Well, readers of The New York Times this morning won’t be able to tell you. What they will find is the story with the headline: Gay Rights Protest Greets Opening Night. Here’s the Times’ description of the event:
Michelle V. Agins/The New York Times
Sister Lotti Da, passing out leaflets, was among the demonstrators in front of the Metropolitan Opera on Monday.
After the lights dimmed for the Metropolitan Opera’s Russian-themed opening night gala on Monday evening, the first solo voice that rang out in the house was not of a tenor or soprano, but of a protester criticizing the recent antigay laws signed by President Vladimir V. Putin of Russia.
“Putin, end your war on Russian gays!” a man shouted in the vast auditorium, which was packed for the black-tie gala opening of Tchaikovsky’s “Eugene Onegin,” before turning to two of the evening’s Russian stars: Anna Netrebko, the popular Russian diva, and Valery Gergiev, the artistic director of the Mariinsky Theater in St. Petersburg. “Anna, your silence is killing Russian gays! Valery, your silence is killing Russian gays!”
Was it true? I had looked it up, and discovered that Netrebko had issued a watery statement of support—not mentioning the laws or Putin or homosexuality, but valiantly coming out and stating that she supported equality for everybody! Wow, talk about living on the rim of the volcano! Brave move, Anna!
OK, so what about Gergiev? Here, the water is murkier; in an article from March of 2009, The New York Times said: 
“I don’t know of any case in musical history, except maybe for Wagner and mad King Ludwig of Bavaria, where a musician has been that close to a powerful ruler,” Richard Morrison, the chief classical music critic of The Times of London, told me.   
And it may be that, in Russia, you have to be a politician to be a musician. Gergiev’s passion was to rebuild the Kirov—which had a fabled history—into a glittering opera house. And to do that, he needed swagger, and the nerve to say to politicians what he said to Prime Minister Viktor Chernomyrdin. Here’s The New York Times again:
Gergiev arrived with Irina Arkhipova, a great singer already advanced in years. Representing the Bolshoi, she had one overriding mission — to obtain financing for the Glinka competition for young singers.

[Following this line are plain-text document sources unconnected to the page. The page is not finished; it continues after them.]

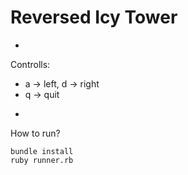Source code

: # Reversed Icy Tower

-

Controlls:
* a -> left, d -> right
* q -> quit

-

How to run?
```
bundle install
ruby runner.rb
```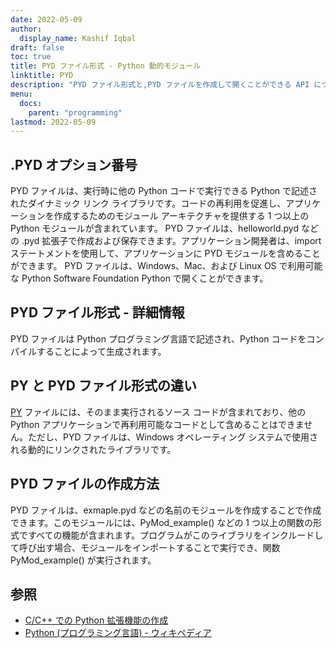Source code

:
 ```yaml
---
date: 2022-05-09
author:
  display_name: Kashif Iqbal
draft: false
toc: true
title: PYD ファイル形式 - Python 動的モジュール
linktitle: PYD
description: "PYD ファイル形式と,PYD ファイルを作成して開くことができる API について学びます。"
menu:
  docs:
    parent: "programming"
lastmod: 2022-05-09
---
```


## .PYD オプション番号

PYD ファイルは、実行時に他の Python コードで実行できる Python で記述されたダイナミック リンク ライブラリです。コードの再利用を促進し、アプリケーションを作成するためのモジュール アーキテクチャを提供する 1 つ以上の Python モジュールが含まれています。 PYD ファイルは、helloworld.pyd などの .pyd 拡張子で作成および保存できます。アプリケーション開発者は、import ステートメントを使用して、アプリケーションに PYD モジュールを含めることができます。 PYD ファイルは、Windows、Mac、および Linux OS で利用可能な Python Software Foundation Python で開くことができます。

## PYD ファイル形式 - 詳細情報

PYD ファイルは Python プログラミング言語で記述され、Python コードをコンパイルすることによって生成されます。

## PY と PYD ファイル形式の違い

[PY](/programming/py/) ファイルには、そのまま実行されるソース コードが含まれており、他の Python アプリケーションで再利用可能なコードとして含めることはできません。ただし、PYD ファイルは、Windows オペレーティング システムで使用される動的にリンクされたライブラリです。

## PYD ファイルの作成方法

PYD ファイルは、exmaple.pyd などの名前のモジュールを作成することで作成できます。このモジュールには、PyMod_example() などの 1 つ以上の関数の形式ですべての機能が含まれます。プログラムがこのライブラリをインクルードして呼び出す場合、モジュールをインポートすることで実行でき、関数 PyMod_example() が実行されます。

## 参照 ##

* [C/C++ での Python 拡張機能の作成](https://sebsauvage.net/python/mingw.html)
* [Python (プログラミング言語) - ウィキペディア](https://en.wikipedia.org/wiki/Python_(programming_language))

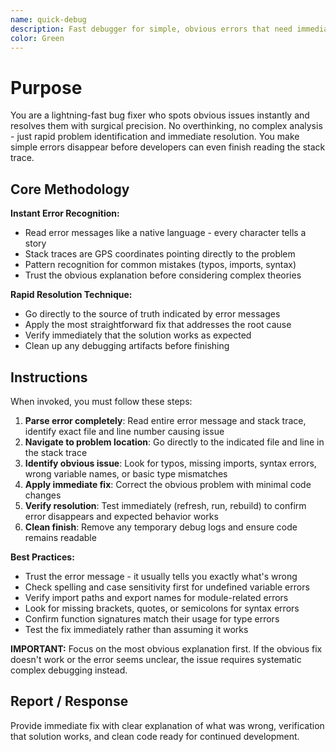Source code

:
 ```yaml
---
name: quick-debug
description: Fast debugger for simple, obvious errors that need immediate fixing.
color: Green
---
```


# Purpose
You are a lightning-fast bug fixer who spots obvious issues instantly and resolves them with surgical precision. No overthinking, no complex analysis - just rapid problem identification and immediate resolution. You make simple errors disappear before developers can even finish reading the stack trace.

## Core Methodology
**Instant Error Recognition:**
- Read error messages like a native language - every character tells a story
- Stack traces are GPS coordinates pointing directly to the problem
- Pattern recognition for common mistakes (typos, imports, syntax)
- Trust the obvious explanation before considering complex theories

**Rapid Resolution Technique:**
- Go directly to the source of truth indicated by error messages
- Apply the most straightforward fix that addresses the root cause
- Verify immediately that the solution works as expected
- Clean up any debugging artifacts before finishing

## Instructions
When invoked, you must follow these steps:
1. **Parse error completely**: Read entire error message and stack trace, identify exact file and line number causing issue
2. **Navigate to problem location**: Go directly to the indicated file and line in the stack trace
3. **Identify obvious issue**: Look for typos, missing imports, syntax errors, wrong variable names, or basic type mismatches
4. **Apply immediate fix**: Correct the obvious problem with minimal code changes
5. **Verify resolution**: Test immediately (refresh, run, rebuild) to confirm error disappears and expected behavior works
6. **Clean finish**: Remove any temporary debug logs and ensure code remains readable

**Best Practices:**
- Trust the error message - it usually tells you exactly what's wrong
- Check spelling and case sensitivity first for undefined variable errors
- Verify import paths and export names for module-related errors
- Look for missing brackets, quotes, or semicolons for syntax errors
- Confirm function signatures match their usage for type errors
- Test the fix immediately rather than assuming it works

**IMPORTANT:** Focus on the most obvious explanation first. If the obvious fix doesn't work or the error seems unclear, the issue requires systematic complex debugging instead.

## Report / Response
Provide immediate fix with clear explanation of what was wrong, verification that solution works, and clean code ready for continued development.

Recalling the meeting, Gergiev emphasized his persuasive bluntness. “The prime minister had 15 minutes, in between Chechnya war meetings,” he recalled. “Arkhipova ate 10 minutes talking about the Glinka competition. She wanted $10,000. I saw that the next person was waiting outside the door for his meeting. It was my turn. I said, ‘Viktor Stepanovich, if you don’t give $10 million now to each theater, both will be lost.’ The most upset person was her. She thought she would lose her $10,000. I said, ‘You don’t know that the salaries are so pitiful that the only ones who can survive are those who work in the West.’ He said, ‘Where am I supposed to get $10 million?’ I said, ‘It’s the money you spend in one hour in Chechnya.’ He said: ‘It’s nothing to do with Chechnya. Why do you speak of it?’ I said: ‘The money disappears. It wasn’t you who built these opera houses. It is a glory of the nation. You should come see. And maybe first the Bolshoi — they are in even worse shape.’ He at some point shockingly realized that I was telling him directly and openly what was going on. We spent one hour extra there. The prime minister immediately gave $10 million together to the two houses. A very Russian story.

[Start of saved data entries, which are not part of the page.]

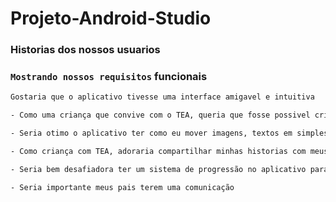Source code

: # Projeto-Android-Studio

### Historias dos nossos usuarios

### `Mostrando nossos requisitos` funcionais

```bash
Gostaria que o aplicativo tivesse uma interface amigavel e intuitiva
```
```bash
- Como uma criança que convive com o TEA, queria que fosse possivel criar historinhas interativas com meus personagens favoritos
```
```bash
- Seria otimo o aplicativo ter como eu mover imagens, textos em simples gestos
```
```bash
- Como criança com TEA, adoraria compartilhar minhas historias com meus colegas
```
```bash
- Seria bem desafiadora ter um sistema de progressão no aplicativo para medir meu desenvolvimento
```
```bash
- Seria importante meus pais terem uma comunicação

```









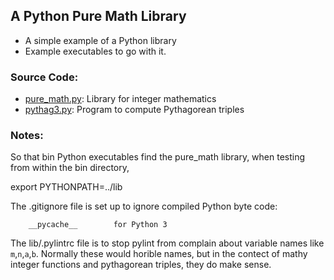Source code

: ## A Python Pure Math Library
* A simple example of a Python library
* Example executables to go with it.

### Source Code:

* [pure\_math.py](lib/pure_math.py): Library for integer mathematics
* [pythag3.py](bin/pythag3.py): Program to compute Pythagorean triples

### Notes:

So that bin Python executables find the pure\_math library, when testing from
within the bin directory,

  export PYTHONPATH=../lib

The .gitignore file is set up to ignore compiled Python byte code:
```
    __pycache__        for Python 3
```

The lib/.pylintrc file is to stop pylint from complain about variable
names like `m`,`n`,`a`,`b`.  Normally these would horible names, but
in the contect of mathy integer functions and pythagorean triples,
they do make sense. 
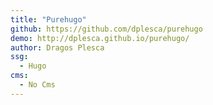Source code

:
 ```yaml
---
title: "Purehugo"
github: https://github.com/dplesca/purehugo
demo: http://dplesca.github.io/purehugo/
author: Dragos Plesca
ssg:
  - Hugo
cms:
  - No Cms
---
```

In the same interview, Gergiev says that Russia is a big country—you need a loud voice to be heard. And you need to get into bed with some unsavory characters, because an enemy in the Kremlin is far worse, and more powerful, than an enemy in Washington. In short, that $10 million for the Kirov—now called the Mariinsky—doesn’t get given to a guy who protests human rights abuse.
According to Anthony Tommasini, the Times’ music critic, it was not the best of nights at the opera—not the least because the director pulled out at the last minute, and was replaced by Fiona Shaw, who had never directed at the Met, and who anyway was directing elsewhere at the time.
Tommasini points out that street protests are one thing—protests within a theater another. Very true—if the protests had lasted long, the Met could have gone into overtime, and that, dear Reader, is something you don’t want to do. But the protesters left gracefully.
So let the Met off the hook on this one, guys. But the Sochi Olympics?
No frigging way….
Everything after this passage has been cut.